LAUSR

Leaf chlorophyll is vital for plants because it helps them get energy through the process of photosynthesis. The present review thus examines various leaf chlorophyll content estimation techniques in laboratories and outdoor field conditions. The review consists of two sections: (1) destructive and (2) nondestructive methods for chlorophyll estimation. Through this review, we could find that Arnon's spectrophotometry method is the most popular and simplest method for the estimation of leaf chlorophyll under laboratory conditions. While android-based applications and portable equipment for the quantification of chlorophyll content are useful for onsite utilities. The algorithm used in these applications and equipment is trained for specific plants rather than being generalized across all plants.

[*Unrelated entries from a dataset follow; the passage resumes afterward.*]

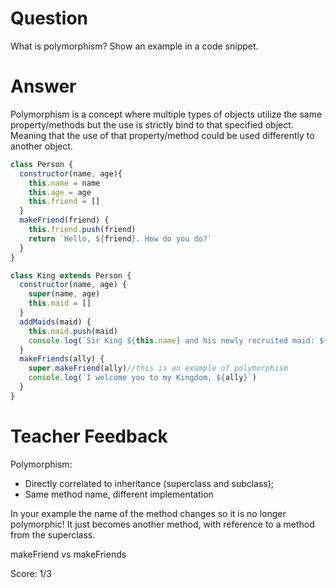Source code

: # Question
What is polymorphism? Show an example in a code snippet.

# Answer

Polymorphism is a concept where multiple types of objects utilize the same property/methods but the use is strictly bind to that specified object. Meaning that the use of that property/method could be used differently to another object.

```js
class Person {
  constructor(name, age){
    this.name = name
    this.age = age
    this.friend = []
  }
  makeFriend(friend) {
    this.friend.push(friend)
    return `Hello, ${friend}. How do you do?`
  }
}

class King extends Person {
  constructor(name, age) {
    super(name, age)
    this.maid = []
  }
  addMaids(maid) {
    this.maid.push(maid)
    console.log(`Sir King ${this.name} and his newly recruited maid: ${maid}!`)
  }
  makeFriends(ally) {
    super.makeFriend(ally)//this is an example of polymorphism
    console.log(`I welcome you to my Kingdom, ${ally}`)
  }
}
```

# Teacher Feedback

Polymorphism: 
- Directly correlated to inheritance (superclass and subclass);
- Same method name, different implementation

In your example the name of the method changes so it is no longer polymorphic! It just becomes another method, with reference to a method from the superclass. 

makeFriend vs makeFriends

Score: 1/3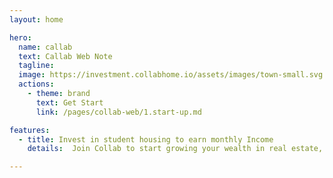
 ```yaml
---
layout: home

hero:
  name: callab
  text: Callab Web Note
  tagline: 
  image: https://investment.collabhome.io/assets/images/town-small.svg
  actions:
    - theme: brand
      text: Get Start
      link: /pages/collab-web/1.start-up.md

features:
  - title: Invest in student housing to earn monthly Income
    details:  Join Collab to start growing your wealth in real estate, get dividends every month, and make student housing better for everyone. 

---
```

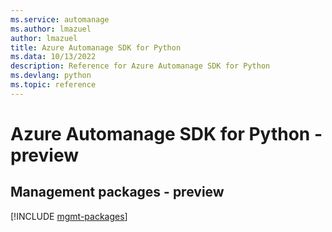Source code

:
```yaml
---
ms.service: automanage
ms.author: lmazuel
author: lmazuel
title: Azure Automanage SDK for Python
ms.data: 10/13/2022
description: Reference for Azure Automanage SDK for Python
ms.devlang: python
ms.topic: reference
---
```

# Azure Automanage SDK for Python - preview

## Management packages - preview
[!INCLUDE [mgmt-packages](automanage-mgmt-index.md)]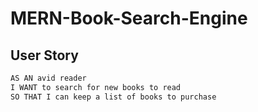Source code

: # MERN-Book-Search-Engine
## User Story

```md
AS AN avid reader
I WANT to search for new books to read
SO THAT I can keep a list of books to purchase
```
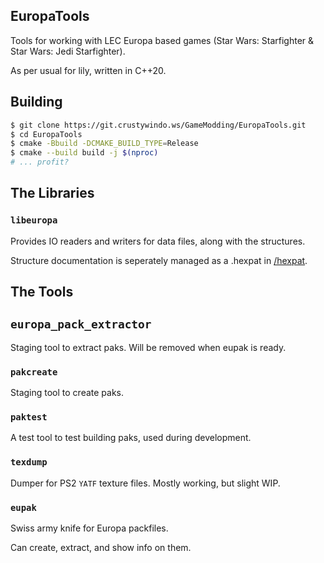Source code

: ## EuropaTools

Tools for working with LEC Europa based games (Star Wars: Starfighter & Star Wars: Jedi Starfighter).

As per usual for lily, written in C++20.


## Building

```bash
$ git clone https://git.crustywindo.ws/GameModding/EuropaTools.git
$ cd EuropaTools
$ cmake -Bbuild -DCMAKE_BUILD_TYPE=Release
$ cmake --build build -j $(nproc)
# ... profit?
```

## The Libraries

### `libeuropa`

Provides IO readers and writers for data files, along with the structures.

Structure documentation is seperately managed as a .hexpat in [/hexpat](https://github.com/modeco80/EuropaTools/tree/master/hexpat).

## The Tools

## `europa_pack_extractor`

Staging tool to extract paks. Will be removed when eupak is ready.

### `pakcreate`

Staging tool to create paks.

### `paktest`

A test tool to test building paks, used during development.

### `texdump`

Dumper for PS2 `YATF` texture files. Mostly working, but slight WIP.

### `eupak`

Swiss army knife for Europa packfiles.

Can create, extract, and show info on them.

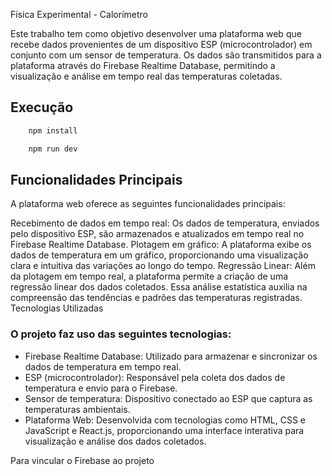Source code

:Física Experimental - Calorímetro

Este trabalho tem como objetivo desenvolver uma plataforma web que recebe dados provenientes de um dispositivo ESP (microcontrolador) em conjunto com um sensor de temperatura. Os dados são transmitidos para a plataforma através do Firebase Realtime Database, permitindo a visualização e análise em tempo real das temperaturas coletadas.


## Execução 


```sh
    npm install
```

```sh
    npm run dev
```



## Funcionalidades Principais
A plataforma web oferece as seguintes funcionalidades principais:

Recebimento de dados em tempo real: Os dados de temperatura, enviados pelo dispositivo ESP, são armazenados e atualizados em tempo real no Firebase Realtime Database.
Plotagem em gráfico: A plataforma exibe os dados de temperatura em um gráfico, proporcionando uma visualização clara e intuitiva das variações ao longo do tempo.
Regressão Linear: Além da plotagem em tempo real, a plataforma permite a criação de uma regressão linear dos dados coletados. Essa análise estatística auxilia na compreensão das tendências e padrões das temperaturas registradas.
Tecnologias Utilizadas

### O projeto faz uso das seguintes tecnologias:

- Firebase Realtime Database: Utilizado para armazenar e sincronizar os dados de temperatura em tempo real.
- ESP (microcontrolador): Responsável pela coleta dos dados de temperatura e envio para o Firebase.
- Sensor de temperatura: Dispositivo conectado ao ESP que captura as temperaturas ambientais.
- Plataforma Web: Desenvolvida com tecnologias como HTML, CSS e JavaScript e React.js, proporcionando uma interface interativa para visualização e análise dos dados coletados.

Para vincular o Firebase ao projeto
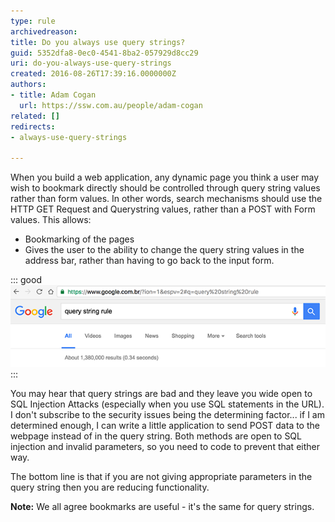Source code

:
 ```yaml
---
type: rule
archivedreason: 
title: Do you always use query strings?
guid: 5352dfa8-0ec0-4541-8ba2-057929d8cc29
uri: do-you-always-use-query-strings
created: 2016-08-26T17:39:16.0000000Z
authors:
- title: Adam Cogan
  url: https://ssw.com.au/people/adam-cogan
related: []
redirects:
- always-use-query-strings

---
```


When you build a web application, any dynamic page you think a user may wish to bookmark directly should be controlled through query string values rather than form values. In other words, search mechanisms should use the HTTP GET Request and Querystring values, rather than a POST with Form values. This allows:

* Bookmarking of the pages
* Gives the user to the ability to change the query string values in the address bar, rather than having to go back to the input form.



<!--endintro-->


::: good  
![Figure: The URL should always have all the parameters the user enters. Here Google is a good example](querystring.png)  
:::

You may hear that query strings are bad and they leave you wide open to SQL Injection Attacks (especially when you use SQL statements in the URL). I don't subscribe to the security issues being the determining factor... if I am determined enough, I can write a little application to send POST data to the webpage instead of in the query string. Both methods are open to SQL injection and invalid parameters, so you need to code to prevent that either way.

The bottom line is that if you are not giving appropriate parameters in the query string then you are reducing functionality.

**Note:** We all agree bookmarks are useful - it's the same for query strings.
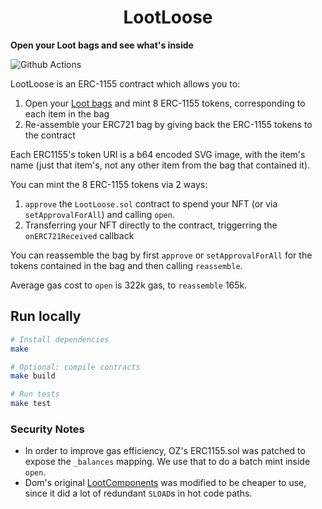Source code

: # <h1 align="center"> LootLoose </h1>

**Open your Loot bags and see what's inside**

![Github Actions](https://github.com/gakonst/lootloose/workflows/Tests/badge.svg)

LootLoose is an ERC-1155 contract which allows you to:
1. Open your [Loot bags](https://www.lootrng.com/) and mint 8 ERC-1155 tokens, corresponding to each item
in the bag
2. Re-assemble your ERC721 bag by giving back the ERC-1155 tokens to the contract

Each ERC1155's token URI is a b64 encoded SVG image, with the item's name (just that item's, not
any other item from the bag that contained it).

You can mint the 8 ERC-1155 tokens via 2 ways:
1. `approve` the `LootLoose.sol` contract to spend your NFT (or via `setApprovalForAll`) and calling `open`.
2. Transferring your NFT directly to the contract, triggerring the `onERC721Received` callback

You can reassemble the bag by first `approve` or `setApprovalForAll` for the tokens
contained in the bag and then calling `reassemble`.

Average gas cost to `open` is 322k gas, to `reassemble` 165k.

## Run locally

```bash
# Install dependencies
make

# Optional: compile contracts
make build

# Run tests
make test
```

### Security Notes

* In order to improve gas efficiency, OZ's ERC1155.sol was patched to expose the `_balances`
mapping. We use that to do a batch mint inside `open`.
* Dom's original [LootComponents](https://twitter.com/dhof/status/1432403895008088064) was modified
to be cheaper to use, since it did a lot of redundant `SLOAD`s in hot code paths.
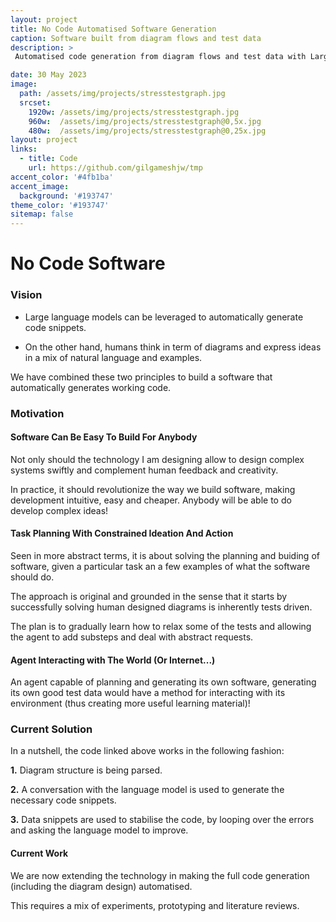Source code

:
 ```yaml
---
layout: project
title: No Code Automatised Software Generation
caption: Software built from diagram flows and test data
description: >
 Automatised code generation from diagram flows and test data with Large Language Models.

date: 30 May 2023
image: 
  path: /assets/img/projects/stresstestgraph.jpg
  srcset: 
    1920w: /assets/img/projects/stresstestgraph.jpg
    960w:  /assets/img/projects/stresstestgraph@0,5x.jpg
    480w:  /assets/img/projects/stresstestgraph@0,25x.jpg
layout: project
links:
  - title: Code
    url: https://github.com/gilgameshjw/tmp
accent_color: '#4fb1ba'
accent_image:
  background: '#193747'
theme_color: '#193747'
sitemap: false
---
```


# No Code Software

### Vision

* Large language models can be leveraged to automatically generate code snippets. 

* On the other hand, humans think in term of diagrams and express ideas in a mix of natural language and examples. 

We have combined these two principles to build a software that automatically generates working code.

### Motivation

#### Software Can Be Easy To Build For Anybody
Not only should the technology I am designing allow to design complex systems swiftly and complement human feedback and creativity. 

In practice, it should revolutionize the way we build software, making development intuitive, easy and cheaper. Anybody will be able to do develop complex ideas!

#### Task Planning With Constrained Ideation And Action
Seen in more abstract terms, it is about  solving the planning and buiding of software, given a particular task an a few examples of what the software should do.

The approach is original and grounded in the sense that it starts by successfully solving human designed diagrams is inherently tests driven.

The plan is to gradually learn how to relax some of the tests and allowing the agent to add substeps and deal with abstract requests. 

#### Agent Interacting with The World (Or Internet...)
An agent capable of planning and generating its own software, generating its own good test data would have a method for interacting with its environment (thus creating more useful learning material)!


### Current Solution
In a nutshell, the code linked above works in the following fashion:

**1.** Diagram structure is being parsed.

**2.** A conversation with the language model is used to generate the necessary code snippets.

**3.** Data snippets are used to stabilise the code, by looping over the errors and asking the language model to improve.


#### Current Work
We are now extending the technology in making the full code generation (including the diagram design) automatised.

This requires a mix of experiments, prototyping and literature reviews.





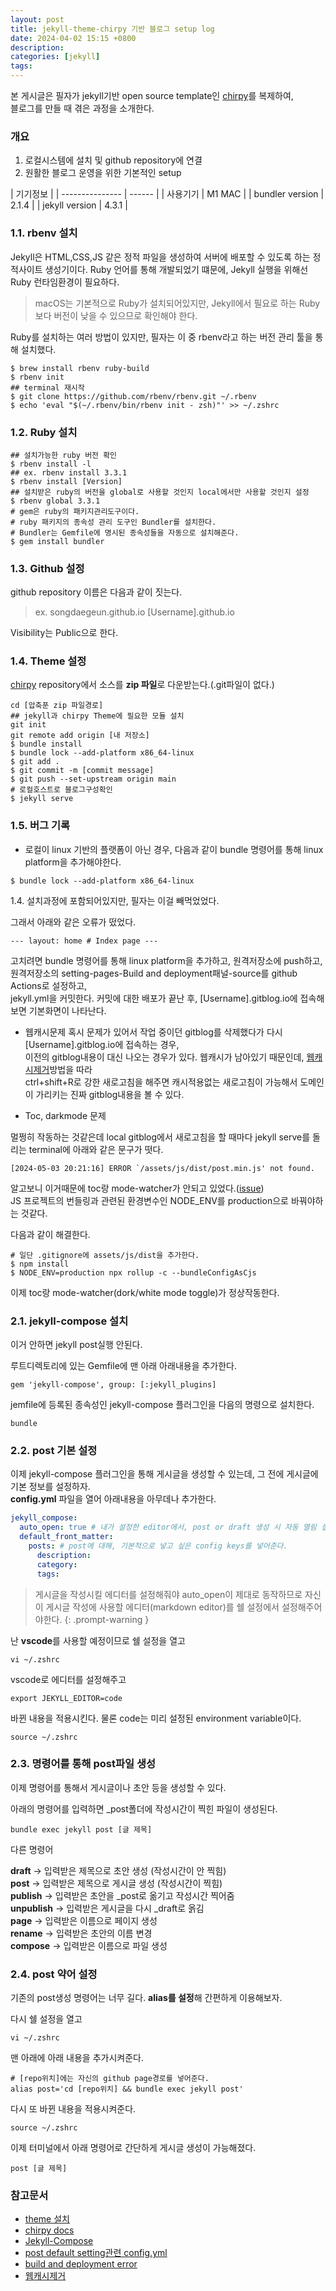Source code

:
 ```yaml
---
layout: post
title: jekyll-theme-chirpy 기반 블로그 setup log
date: 2024-04-02 15:15 +0800
description:
categories: [jekyll]
tags:
---
```


본 게시글은 필자가 jekyll기반 open source template인 [chirpy](https://github.com/cotes2020/jekyll-theme-chirpy)를 복제하여,\
블로그를 만들 때 겪은 과정을 소개한다.

### 개요

1. 로컬시스템에 설치 및 github repository에 연결
2. 원활한 블로그 운영을 위한 기본적인 setup 

| 기기정보                |
| --------------- | ------ |
| 사용기기        | M1 MAC |
| bundler version | 2.1.4  |
| jekyll version  | 4.3.1  |


### 1.1. rbenv 설치

Jekyll은 HTML,CSS,JS 같은 정적 파일을 생성하여 서버에 배포할 수 있도록 하는 정적사이트 생성기이다. 
Ruby 언어를 통해 개발되었기 떄문에, Jekyll 실행을 위해선 Ruby 런타임환경이 필요하다.

> macOS는 기본적으로 Ruby가 설치되어있지만, Jekyll에서 필요로 하는 Ruby보다 버전이 낮을 수 있으므로 확인해야 한다.

Ruby를 설치하는 여러 방법이 있지만, 필자는 이 중 rbenv라고 하는 버전 관리 툴을 통해 설치했다.

```
$ brew install rbenv ruby-build
$ rbenv init
## terminal 재시작
$ git clone https://github.com/rbenv/rbenv.git ~/.rbenv
$ echo 'eval "$(~/.rbenv/bin/rbenv init - zsh)"' >> ~/.zshrc
```

### 1.2. Ruby 설치

```
## 설치가능한 ruby 버전 확인
$ rbenv install -l
## ex. rbenv install 3.3.1
$ rbenv install [Version]
## 설치받은 ruby의 버전을 global로 사용할 것인지 local에서만 사용할 것인지 설정
$ rbenv global 3.3.1
# gem은 ruby의 패키지관리도구이다.
# ruby 패키지의 종속성 관리 도구인 Bundler를 설치한다. 
# Bundler는 Gemfile에 명시된 종속성들을 자동으로 설치해준다.
$ gem install bundler
```

### 1.3. Github 설정

github repository 이름은 다음과 같이 짓는다.

> ex. songdaegeun.github.io
> [Username].github.io

Visibility는 Public으로 한다.

### 1.4. Theme 설정

[chirpy](https://github.com/cotes2020/jekyll-theme-chirpy) repository에서 소스를 **zip 파일**로 다운받는다.(.git파일이 없다.)

```
cd [압축푼 zip 파일경로]
## jekyll과 chirpy Theme에 필요한 모듈 설치
git init
git remote add origin [내 저장소]
$ bundle install
$ bundle lock --add-platform x86_64-linux
$ git add .
$ git commit -m [commit message]
$ git push --set-upstream origin main
# 로컬호스트로 블로그구성확인
$ jekyll serve
```

### 1.5. 버그 기록

- 로컬이 linux 기반의 플랫폼이 아닌 경우, 다음과 같이 bundle 명령어를 통해 linux platform을 추가해야한다.
```
$ bundle lock --add-platform x86_64-linux
```
1.4. 설치과정에 포함되어있지만, 필자는 이걸 빼먹었었다.

그래서 아래와 같은 오류가 떴었다.
```
--- layout: home # Index page ---
```

고치려면 bundle 명령어를 통해 linux platform을 추가하고, 원격저장소에 push하고, \
원격저장소의 setting-pages-Build and deployment패널-source를 github Actions로 설정하고,\
jekyll.yml을 커밋한다.
커밋에 대한 배포가 끝난 후, [Username].gitblog.io에 접속해보면 기본화면이 나타난다.

- 웹캐시문제
혹시 문제가 있어서 작업 중이던 gitblog를 삭제했다가 다시 [Username].gitblog.io에 접속하는 경우, \
이전의 gitblog내용이 대신 나오는 경우가 있다. 웹캐시가 남아있기 때문인데, [웹캐시제거](https://sukyungdev.github.io/posts/Post-03/)방법을 따라\
ctrl+shift+R로 강한 새로고침을 해주면 캐시적용없는 새로고침이 가능해서 도메인이 가리키는 진짜 gitblog내용을 볼 수 있다.

- Toc, darkmode 문제

멀쩡히 작동하는 것같은데 local gitblog에서 새로고침을 할 때마다 jekyll serve를 돌리는 terminal에 아래와 같은 문구가 떳다.
```
[2024-05-03 20:21:16] ERROR `/assets/js/dist/post.min.js' not found.
```

알고보니 이거때문에 toc랑 mode-watcher가 안되고 있었다.([issue](https://github.com/cotes2020/jekyll-theme-chirpy/issues/1090))  
JS 프로젝트의 번들링과 관련된 환경변수인 NODE_ENV를 production으로 바꿔야하는 것같다.

다음과 같이 해결한다.

```
# 일단 .gitignore에 assets/js/dist을 추가한다.
$ npm install
$ NODE_ENV=production npx rollup -c --bundleConfigAsCjs
```
이제 toc랑 mode-watcher(dork/white mode toggle)가 정상작동한다.

### 2.1. jekyll-compose 설치

이거 안하면 jekyll post실행 안된다.

루트디렉토리에 있는 Gemfile에 맨 아래 아래내용을 추가한다.

```
gem 'jekyll-compose', group: [:jekyll_plugins]
```

jemfile에 등록된 종속성인 jekyll-compose 플러그인을 다음의 명령으로 설치한다.

```
bundle
```

### 2.2. post 기본 설정

이제 jekyll-compose 플러그인을 통해 게시글을 생성할 수 있는데, 그 전에 게시글에 기본 정보를 설정하자.\
**config.yml** 파일을 열어 아래내용을 아무데나 추가한다.

```yaml
jekyll_compose:
  auto_open: true # 내가 설정한 editor에서, post or draft 생성 시 자동 열림 설정.
  default_front_matter:
    posts: # post에 대해, 기본적으로 넣고 싶은 config keys를 넣어준다.
      description:
      category:
      tags:
```

> 게시글을 작성시킬 에디터를 설정해줘야 auto_open이 제대로 동작하므로
> 자신이 게시글 작성에 사용할 에디터(markdown editor)를 쉘 설정에서 설정해주어야한다.
> {: .prompt-warning }

난 **vscode**를 사용할 예정이므로 쉘 설정을 열고

```
vi ~/.zshrc
```

vscode로 에디터를 설정해주고

```
export JEKYLL_EDITOR=code
```

바뀐 내용을 적용시킨다.
물론 code는 미리 설정된 environment variable이다.

```
source ~/.zshrc
```

### 2.3. 명령어를 통해 post파일 생성

이제 명령어를 통해서 게시글이나 초안 등을 생성할 수 있다.

아래의 명령어를 입력하면 _post폴더에 작성시간이 찍힌 파일이 생성된다.

```
bundle exec jekyll post [글 제목]
```

다른 명령어

**draft** -> 입력받은 제목으로 초안 생성 (작성시간이 안 찍힘)  
**post** -> 입력받은 제목으로 게시글 생성 (작성시간이 찍힘)  
**publish** -> 입력받은 초안을 _post로 옮기고 작성시간 찍어줌  
**unpublish** -> 입력받은 게시글을 다시 _draft로 옭김  
**page** -> 입력받은 이름으로 페이지 생성  
**rename** -> 입력받은 초안의 이름 변경  
**compose** -> 입력받은 이름으로 파일 생성

### 2.4. post 약어 설정

기존의 post생성 명령어는 너무 길다. **alias를 설정**해 간편하게 이용해보자.

다시 쉘 설정을 열고

```
vi ~/.zshrc
```

맨 아래에 아래 내용을 추가시켜준다.

```
# [repo위치]에는 자신의 github page경로를 넣어준다.
alias post='cd [repo위치] && bundle exec jekyll post'
```

다시 또 바뀐 내용을 적용시켜준다.

```
source ~/.zshrc
```

이제 터미널에서 아래 명령어로 간단하게 게시글 생성이 가능해졌다.

```
post [글 제목]
```

### 참고문서

- [theme 설치](https://iiibreakeriii.github.io/Post2(ChirpyBlog))
- [chirpy docs](https://chirpy.cotes.page/)
- [Jekyll-Compose](https://github.com/jekyll/jekyll-compose)
- [post default setting관련 config.yml](https://10kseok.github.io/posts/easy-to-make-default-mdfile-to-use-jekyll-compose/)
- [build and deployment error](https://friendlyvillain.github.io/posts/chirpy-setup/)
- [웹캐시제거](https://sukyungdev.github.io/posts/Post-03/)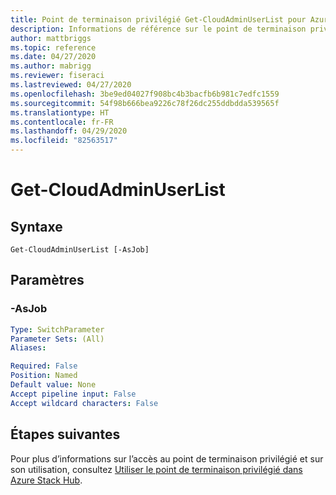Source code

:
 ```yaml
---
title: Point de terminaison privilégié Get-CloudAdminUserList pour Azure Stack Hub
description: Informations de référence sur le point de terminaison privilégié Azure Stack PowerShell - Get-CloudAdminUserList
author: mattbriggs
ms.topic: reference
ms.date: 04/27/2020
ms.author: mabrigg
ms.reviewer: fiseraci
ms.lastreviewed: 04/27/2020
ms.openlocfilehash: 3be9ed04027f908bc4b3bacfb6b981c7edfc1559
ms.sourcegitcommit: 54f98b666bea9226c78f26dc255ddbdda539565f
ms.translationtype: HT
ms.contentlocale: fr-FR
ms.lasthandoff: 04/29/2020
ms.locfileid: "82563517"
---
```

# <a name="get-cloudadminuserlist"></a>Get-CloudAdminUserList

## <a name="syntax"></a>Syntaxe

```
Get-CloudAdminUserList [-AsJob]
```

## <a name="parameters"></a>Paramètres

### <a name="-asjob"></a>-AsJob


```yaml
Type: SwitchParameter
Parameter Sets: (All)
Aliases:

Required: False
Position: Named
Default value: None
Accept pipeline input: False
Accept wildcard characters: False
```


## <a name="next-steps"></a>Étapes suivantes

Pour plus d’informations sur l’accès au point de terminaison privilégié et sur son utilisation, consultez [Utiliser le point de terminaison privilégié dans Azure Stack Hub](https://docs.microsoft.com/azure-stack/operator/azure-stack-privileged-endpoint).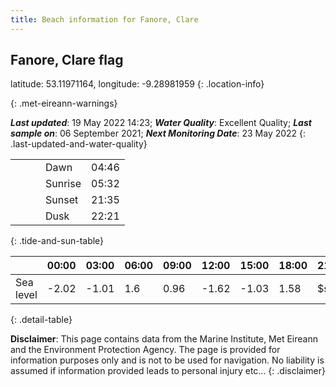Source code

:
 ```yaml
---
title: Beach information for Fanore, Clare
---
```

## Fanore, Clare <span class="material-icons blue-flag" alt="This a Blue Flag beach">flag</span>

latitude: 53.11971164, longitude: -9.28981959
{: .location-info}


{: .met-eireann-warnings}

___Last updated___: 19 May 2022 14:23; ___Water Quality___: Excellent Quality;
___Last sample on___: 06 September 2021; ___Next Monitoring Date___: 23 May 2022
{: .last-updated-and-water-quality}

|   |   |   |   |   |
|---|---|---|---|---|
|   |   |   | Dawn  | 04:46 |
|   |   |   | Sunrise  | 05:32 |
|   |   |   | Sunset  | 21:35 |
|   |   |   | Dusk  | 22:21 |
{: .tide-and-sun-table}

<div></div>

| | 00:00 | 03:00 | 06:00 | 09:00 | 12:00 | 15:00 | 18:00 | 21:00 |
|---|---|---|---|---|---|---|---|---|
| Sea level | -2.02 | -1.01 | 1.6 | 0.96| -1.62 | -1.03 | 1.58 | $sl21 |
{: .detail-table}

__Disclaimer__: This page contains data from the Marine Institute,
Met Eireann and the Environment Protection Agency. The page is provided for
information purposes only and is not to be used for navigation. No liability
is assumed if information provided leads to personal injury etc...
{: .disclaimer}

In the case of hyperspectral remote sensing, more than 42 hyperspectral indices were observed for chlorophyll estimations, and among these red-edge-based indices were found to be more appropriate. This review recommends that hyperspectral indices such as the three-band hyperspectral vegetation index, Chlgreen, Triangular Greenness Index, Wavelength Difference Index, and Normalized Difference Chlorophyll are generic and can be used for chlorophyll estimations of various plants. It was also observed that Artificial Intelligence (AI) and Machine Learning (ML)-based algorithms such as Random Forest, Support Vector Machine, and Artificial Neural Network regressions are the most suited and widely applied algorithms for chlorophyll estimation using the above hyperspectral data. It was also concluded that comparative studies are required in order to understand the advantages and disadvantages of reflectance-based vegetation indices and chlorophyll fluorescence imaging methods for chlorophyll estimations to comprehend their efficiency.